Sunday, August 28, 2016

Train to Busan (2016)

Sang-ho Yeon follows up his animated horror film SEOUL STATION with a live action companion piece called TRAIN TO BUSAN.

The film is the story of a hedge fund manager and largely absent father who really isn't there for his daughter. When the girl insists on going to see her mother in Busan on her birthday he agrees to take her by train.  As the train is pulling out of the station an unwell girl leaps aboard the train- unfortunately she's infected with whatever leaked from a bio lab and shes on the road to changing into a blood thirsty monster.  Soon the passengers are turning into fast  moving zombies and the passengers have no where to run.

Stunning film takes about fifteen minutes to set everything and everyone up before it just goes like a rocket straight on to the final fade out.  There are good guys, bad guys, acts of cowardice and some of heroics. You will laugh and cry (some acts of self sacrifice are moving) and generally be on the edge of your seat.

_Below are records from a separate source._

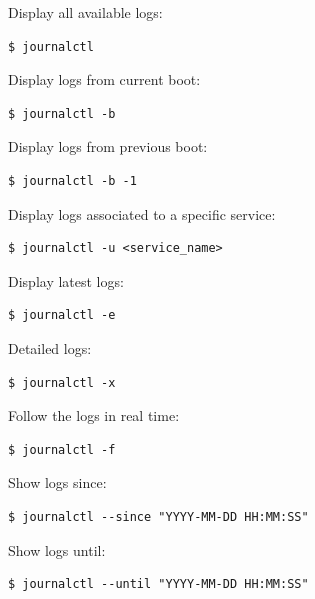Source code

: \documentclass{article}
\newenvironment{codetemplate}[1][]{%
  \mybasecolorbox[#1]
  \itshape
}{%
  \endmybasecolorbox
}
\begin{document}
Display all available logs:
\begin{codetemplate}{}
\begin{verbatim}
$ journalctl
\end{verbatim}
\end{codetemplate}

Display logs from current boot:
\begin{codetemplate}{}
\begin{verbatim}
$ journalctl -b 
\end{verbatim}
\end{codetemplate}

Display logs from previous boot:
\begin{codetemplate}{}
\begin{verbatim}
$ journalctl -b -1
\end{verbatim}
\end{codetemplate}

Display logs associated to a specific service:
\begin{codetemplate}{}
\begin{verbatim}
$ journalctl -u <service_name>
\end{verbatim}
\end{codetemplate}

Display latest logs:
\begin{codetemplate}{}
\begin{verbatim}
$ journalctl -e
\end{verbatim}
\end{codetemplate}

Detailed logs:
\begin{codetemplate}{}
\begin{verbatim}
$ journalctl -x
\end{verbatim}
\end{codetemplate}

Follow the logs in real time:
\begin{codetemplate}{}
\begin{verbatim}
$ journalctl -f
\end{verbatim}
\end{codetemplate}

Show logs since:
\begin{codetemplate}{}
\begin{verbatim}
$ journalctl --since "YYYY-MM-DD HH:MM:SS"
\end{verbatim}
\end{codetemplate}

Show logs until:
\begin{codetemplate}{}
\begin{verbatim}
$ journalctl --until "YYYY-MM-DD HH:MM:SS"
\end{verbatim}
\end{codetemplate}
\end{document}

Its one of the best zombie films in years because it doesn't explain too much and just tells us exactly what the characters know. It also moves like the wind barely giving the audience any time to breath or consider what the hell is going. The film moves along at such a good clip, and is so lacking in gore (other than a bite or two) that this is really an action film with monsters

Its a film that is so good and so gripping it's been playing in a local theater for five weeks to sold out houses. Being able to say that says a great deal because most films, especially Asian films, last only a week or two and don't sell out past the first weekend. Additionally most Asian films don't spread out past the handful of AMC run theaters they start in and TRAIN TO BUSAN has.

I could say that the film is similar in some ways to other zombie films, the fast movie zombies echo WORLD WAR Z's creatures and there are slight references to the Romero films, but ultimately the film is its own thing. The rules of its monsters, quick infection, the need for them to see their prey and the seeming lack of a way to kill them are all new. Yes the film echoes other films but the film is all it's own thing...

...except that the film feels like a companion piece to the director's earlier SEOUL STATION.  I can't argue that one is the sequel to the other, because other than the zombies and the train references nothing crosses over, rather they are more two stories set at the same time with  SEOUL STATION being the first night of the infestation  and TRAIN being the next day.  There are call backs to each other, with some of the zombie insanity in the train station at the start echoing the images in the first film. TRAIN makes clear why things are happening while SEOUL its never explained. Seeing the two films together, whether its the right or wrong thing to do, make both films better and I will argue that taken  together the films make one of the best films of the year.

An absolute must see for horror, action and suspense fans.